Renovar la noción del voyeurismo en el siglo XXI (reseña)

Ambiciosa, mucho. Esa podría ser la mejor definición para una novela que ofrece una profunda y controvertida reflexión sobre la compleja relación que tenemos hoy día con la tecnología, renovando la noción del voyeurismo y exponiendo al lector a los límites del prejuicio, el cuidado de los demás, la intimidad, el deseo y las buenas intenciones. Me refiero a la segunda novela de la argentina Samanta Schweblin, Kentukis (Literatura Random House). 
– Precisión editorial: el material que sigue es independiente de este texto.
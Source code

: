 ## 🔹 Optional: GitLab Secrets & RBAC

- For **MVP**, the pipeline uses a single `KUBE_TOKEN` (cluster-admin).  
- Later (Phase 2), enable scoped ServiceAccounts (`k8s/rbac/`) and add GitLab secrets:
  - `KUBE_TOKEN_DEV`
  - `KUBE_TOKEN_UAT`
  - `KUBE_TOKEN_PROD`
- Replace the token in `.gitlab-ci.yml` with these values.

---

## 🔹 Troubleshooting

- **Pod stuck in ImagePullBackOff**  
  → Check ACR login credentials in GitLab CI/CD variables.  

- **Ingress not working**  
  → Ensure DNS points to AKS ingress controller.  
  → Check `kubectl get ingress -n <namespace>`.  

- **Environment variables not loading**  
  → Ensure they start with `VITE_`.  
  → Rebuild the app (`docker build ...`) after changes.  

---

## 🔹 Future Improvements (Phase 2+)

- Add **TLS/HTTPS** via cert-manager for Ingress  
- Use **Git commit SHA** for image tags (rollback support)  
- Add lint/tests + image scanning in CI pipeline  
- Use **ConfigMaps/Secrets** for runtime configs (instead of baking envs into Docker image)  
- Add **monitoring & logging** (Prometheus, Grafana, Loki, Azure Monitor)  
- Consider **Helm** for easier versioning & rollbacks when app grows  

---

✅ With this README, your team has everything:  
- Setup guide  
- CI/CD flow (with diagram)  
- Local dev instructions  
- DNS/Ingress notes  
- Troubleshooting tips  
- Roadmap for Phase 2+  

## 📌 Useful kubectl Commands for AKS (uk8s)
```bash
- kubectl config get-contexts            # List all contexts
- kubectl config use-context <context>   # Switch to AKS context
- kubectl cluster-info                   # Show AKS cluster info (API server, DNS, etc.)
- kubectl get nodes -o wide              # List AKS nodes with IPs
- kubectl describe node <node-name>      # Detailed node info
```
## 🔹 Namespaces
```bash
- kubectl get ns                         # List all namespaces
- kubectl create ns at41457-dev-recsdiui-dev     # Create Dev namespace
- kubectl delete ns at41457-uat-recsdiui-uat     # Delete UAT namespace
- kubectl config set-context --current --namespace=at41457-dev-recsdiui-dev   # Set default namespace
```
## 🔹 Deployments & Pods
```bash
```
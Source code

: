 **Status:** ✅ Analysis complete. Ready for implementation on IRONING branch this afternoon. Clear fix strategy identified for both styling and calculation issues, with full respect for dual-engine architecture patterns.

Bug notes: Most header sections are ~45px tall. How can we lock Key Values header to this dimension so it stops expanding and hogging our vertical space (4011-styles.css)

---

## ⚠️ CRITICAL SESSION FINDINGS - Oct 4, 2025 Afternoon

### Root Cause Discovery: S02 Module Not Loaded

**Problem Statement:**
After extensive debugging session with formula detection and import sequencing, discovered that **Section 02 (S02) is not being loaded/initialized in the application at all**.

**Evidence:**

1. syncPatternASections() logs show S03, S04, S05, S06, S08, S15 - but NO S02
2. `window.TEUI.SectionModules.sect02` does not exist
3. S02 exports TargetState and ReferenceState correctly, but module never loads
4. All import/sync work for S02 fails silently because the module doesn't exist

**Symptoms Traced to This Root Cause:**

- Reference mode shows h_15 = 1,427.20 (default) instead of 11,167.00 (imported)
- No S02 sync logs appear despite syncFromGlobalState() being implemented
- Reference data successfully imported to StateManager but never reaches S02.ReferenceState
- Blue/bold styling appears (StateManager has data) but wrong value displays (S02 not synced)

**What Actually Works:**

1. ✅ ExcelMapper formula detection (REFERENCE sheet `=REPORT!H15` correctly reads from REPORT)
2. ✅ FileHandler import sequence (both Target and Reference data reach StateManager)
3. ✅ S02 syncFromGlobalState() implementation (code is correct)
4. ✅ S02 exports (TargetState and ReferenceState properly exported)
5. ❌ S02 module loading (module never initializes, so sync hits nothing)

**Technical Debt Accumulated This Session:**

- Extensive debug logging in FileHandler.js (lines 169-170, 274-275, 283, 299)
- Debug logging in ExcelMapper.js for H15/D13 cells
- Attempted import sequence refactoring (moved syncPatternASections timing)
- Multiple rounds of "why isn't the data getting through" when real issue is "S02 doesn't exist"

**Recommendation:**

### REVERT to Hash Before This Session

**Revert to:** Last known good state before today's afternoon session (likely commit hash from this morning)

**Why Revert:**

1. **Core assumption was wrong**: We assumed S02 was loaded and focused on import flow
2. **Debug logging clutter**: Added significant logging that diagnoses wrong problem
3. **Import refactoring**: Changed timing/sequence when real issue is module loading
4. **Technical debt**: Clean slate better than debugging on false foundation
Ciertamente, es imposible no ver reflejadas en esta extraña novela cierto tipo de conductas provocadas por la dependencia extraña que la sociedad ha desarrollado alrededor de las redes sociales, lo cual resulta, a mi modesto parecer, un oportuno toque de atención. Ese llamamiento o advertencia sería, sin duda, uno de los mayores logros de esta novela que, no lo voy a negar, resulta un tanto incómoda, si bien la literatura de la autora argentina se caracteriza, precisamente, por mostrar una realidad un tanto oscura aunque siempre atrayente. Reconozco, por tanto, el valor del mensaje que quiere acercar Schweblin, un mensaje que comparto. Y reconozco, también, que es una de las voces narrativas más originales y osadas de la escena literaria actual. 
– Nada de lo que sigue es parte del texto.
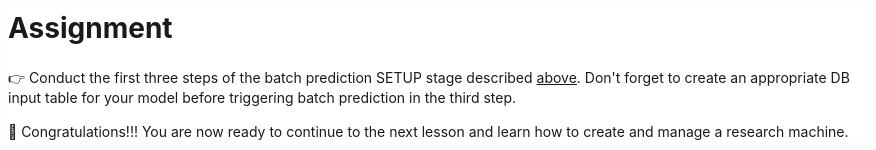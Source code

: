 # Assignment
👉 Conduct the first three steps of the batch prediction SETUP stage described [above](#how-does-batch-prediction-work). Don't forget to create an appropriate DB input table for your model before triggering batch prediction in the third step.

👏 Congratulations!!! You are now ready to continue to the next lesson and learn how to create and manage a research machine. 
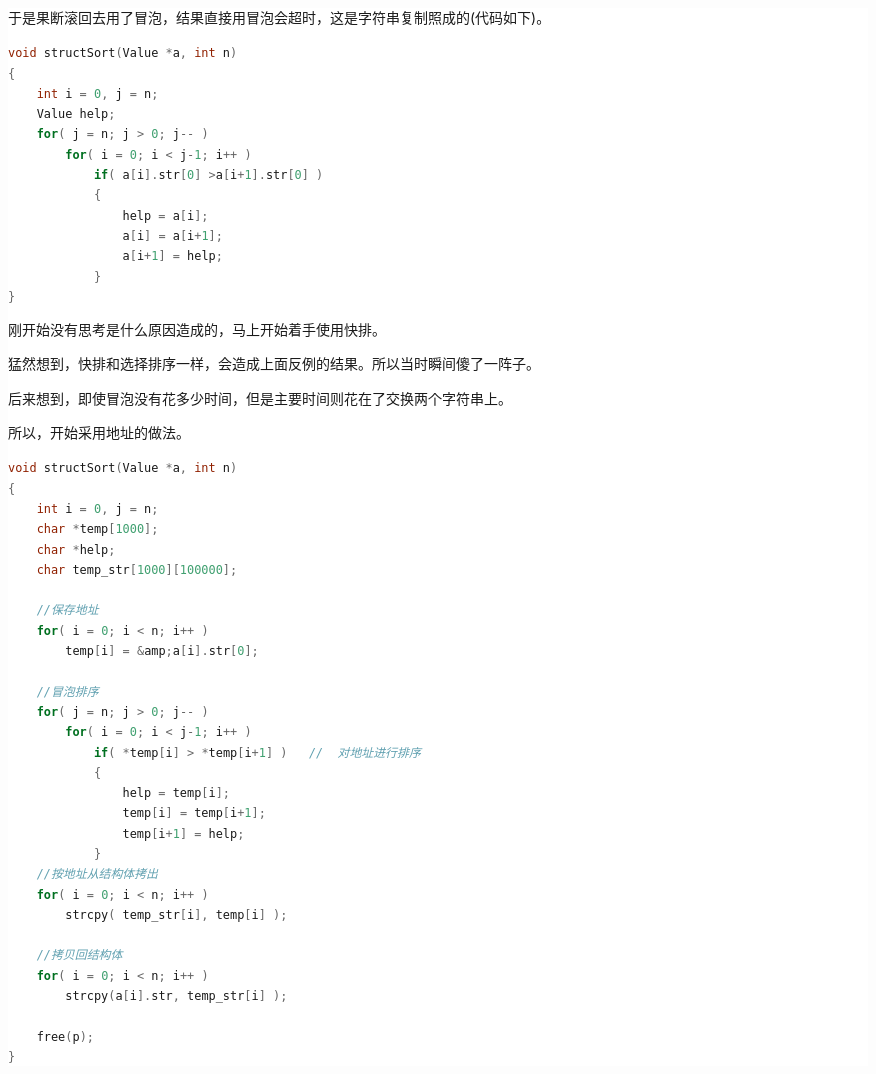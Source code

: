于是果断滚回去用了冒泡，结果直接用冒泡会超时，这是字符串复制照成的(代码如下)。

``` c++
void structSort(Value *a, int n)
{
    int i = 0, j = n;
    Value help;
    for( j = n; j > 0; j-- )
        for( i = 0; i < j-1; i++ )
            if( a[i].str[0] >a[i+1].str[0] )
            {
                help = a[i];
                a[i] = a[i+1];
                a[i+1] = help; 
            }
}
```

刚开始没有思考是什么原因造成的，马上开始着手使用快排。

猛然想到，快排和选择排序一样，会造成上面反例的结果。所以当时瞬间傻了一阵子。

后来想到，即使冒泡没有花多少时间，但是主要时间则花在了交换两个字符串上。

所以，开始采用地址的做法。

``` c++
void structSort(Value *a, int n)
{
    int i = 0, j = n;
    char *temp[1000];
    char *help;
    char temp_str[1000][100000];

    //保存地址
    for( i = 0; i < n; i++ )
        temp[i] = &amp;a[i].str[0];

    //冒泡排序
    for( j = n; j > 0; j-- )
        for( i = 0; i < j-1; i++ )
            if( *temp[i] > *temp[i+1] )   //  对地址进行排序
            {
                help = temp[i];
                temp[i] = temp[i+1];
                temp[i+1] = help; 
            }
    //按地址从结构体拷出
    for( i = 0; i < n; i++ )
        strcpy( temp_str[i], temp[i] );

    //拷贝回结构体
    for( i = 0; i < n; i++ )
        strcpy(a[i].str, temp_str[i] );

    free(p);
}
```
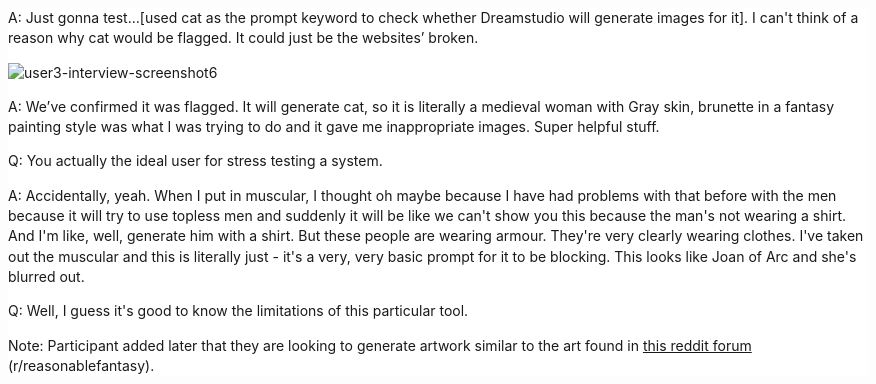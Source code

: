 A: Just gonna test…[used cat as the prompt keyword to check whether Dreamstudio will generate images for it]. I can't think of a reason why cat would be flagged. It could just be the websites’ broken.

<img width="1230" alt="user3-interview-screenshot6" src="https://github.com/Vis4Sense/student-projects/assets/66835338/9c7efc47-fc5e-4ada-995a-24488db88659">

A: We’ve confirmed it was flagged. It will generate cat, so it is literally a medieval woman with Gray skin, brunette in a fantasy painting style was what I was trying to do and it gave me inappropriate images. Super helpful stuff.

Q: You actually the ideal user for stress testing a system.

A: Accidentally, yeah. When I put in muscular, I thought oh maybe because I have had problems with that before with the men because it will try to use topless men and suddenly it will be like we can't show you this because the man's not wearing a shirt. And I'm like, well, generate him with a shirt. But these people are wearing armour. They're very clearly wearing clothes. I've taken out the muscular and this is literally just - it's a very, very basic prompt for it to be blocking. This looks like Joan of Arc and she's blurred out.

Q: Well, I guess it's good to know the limitations of this particular tool.

Note: Participant added later that they are looking to generate artwork similar to the art found in [this reddit forum](https://www.reddit.com/r/ReasonableFantasy/) (r/reasonablefantasy).
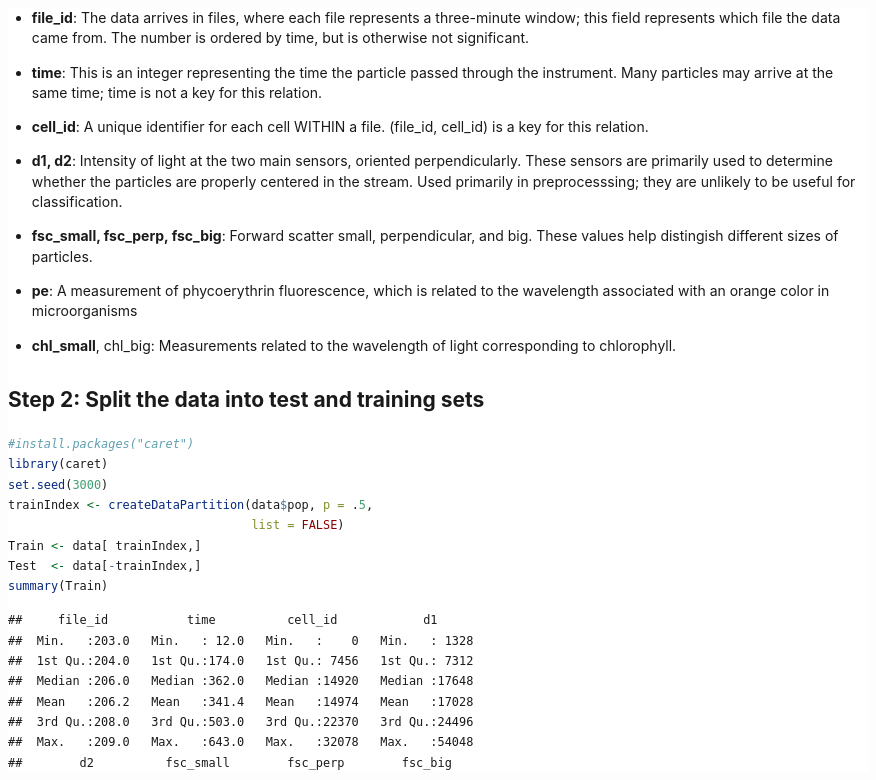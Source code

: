   - **file\_id**: The data arrives in files, where each file represents
    a three-minute window; this field represents which file the data
    came from. The number is ordered by time, but is otherwise not
    significant.

  - **time**: This is an integer representing the time the particle
    passed through the instrument. Many particles may arrive at the same
    time; time is not a key for this relation.

  - **cell\_id**: A unique identifier for each cell WITHIN a file.
    (file\_id, cell\_id) is a key for this relation.

  - **d1, d2**: Intensity of light at the two main sensors, oriented
    perpendicularly. These sensors are primarily used to determine
    whether the particles are properly centered in the stream. Used
    primarily in preprocesssing; they are unlikely to be useful for
    classification.

  - **fsc\_small, fsc\_perp, fsc\_big**: Forward scatter small,
    perpendicular, and big. These values help distingish different sizes
    of particles.

  - **pe**: A measurement of phycoerythrin fluorescence, which is
    related to the wavelength associated with an orange color in
    microorganisms

  - **chl\_small**, chl\_big: Measurements related to the wavelength of
    light corresponding to chlorophyll.

## Step 2: Split the data into test and training sets

``` r
#install.packages("caret")
library(caret)
set.seed(3000)
trainIndex <- createDataPartition(data$pop, p = .5, 
                                  list = FALSE)
Train <- data[ trainIndex,]
Test  <- data[-trainIndex,]
summary(Train)
```

    ##     file_id           time          cell_id            d1       
    ##  Min.   :203.0   Min.   : 12.0   Min.   :    0   Min.   : 1328  
    ##  1st Qu.:204.0   1st Qu.:174.0   1st Qu.: 7456   1st Qu.: 7312  
    ##  Median :206.0   Median :362.0   Median :14920   Median :17648  
    ##  Mean   :206.2   Mean   :341.4   Mean   :14974   Mean   :17028  
    ##  3rd Qu.:208.0   3rd Qu.:503.0   3rd Qu.:22370   3rd Qu.:24496  
    ##  Max.   :209.0   Max.   :643.0   Max.   :32078   Max.   :54048  
    ##        d2          fsc_small        fsc_perp        fsc_big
Con todo, y a medida que transcurre mi lectura ésta se vuelve un tanto pesada tratando de entender las claves que me está ofreciendo la argentina a través de todas esas historias que se entrecruzan a lo largo del libro. Quizá sea culpa mía, claro, pero existe cierta lentitud que se torna un tanto tediosa y logra que en más de una ocasión me pierda en el relato, hasta el punto de no saber muy bien qué estoy leyendo. De hecho, he de confesar que abandoné varias veces su lectura, creyendo que si la dejaba reposar mis propios pensamientos se ordenarían de algún modo hasta el punto de ser capaz de retomar esta historia global protagonizada por una serie de máquinas o robots en forma de animales (un dragón, un topo, un cuervo...) que cumplen, aparentemente, una función de simple mascota. No obstante, no todo es lo que parece, claro. 

Estos seres, llamados «kentukis», son controlados de forma manual por personas que deciden pasar su tiempo observando a sus «amos» e interactuando con ellos. Aquí Schweblin plantea un discurso que, insisto, resulta de total actualidad y que capta todo mi interés. Hay quien decide ser «kentuki» y hay quien decide comprar un «kentuki». Observador y observado establecen una relación que se torna cada vez más compleja y turbia, creando una atmósfera enrarecida que de forma irremediable contagia al lector. Yo todo eso lo entiendo, y puedo llegar incluso a disfrutar esa tensión que se establece en cada una de estas historias que «unen» a personas de distintos rincones del planeta, pero sigue existiendo algo en esta novela que no termina de cuajar, o no me termina de cuajar a mí. Pese a todo, la ambición de Schweblin por narrar algunos de los terrores cotidianos y la oscuridad de esta era de la tecnología me sigue asombrando, provocando que decline la balanza a su favor.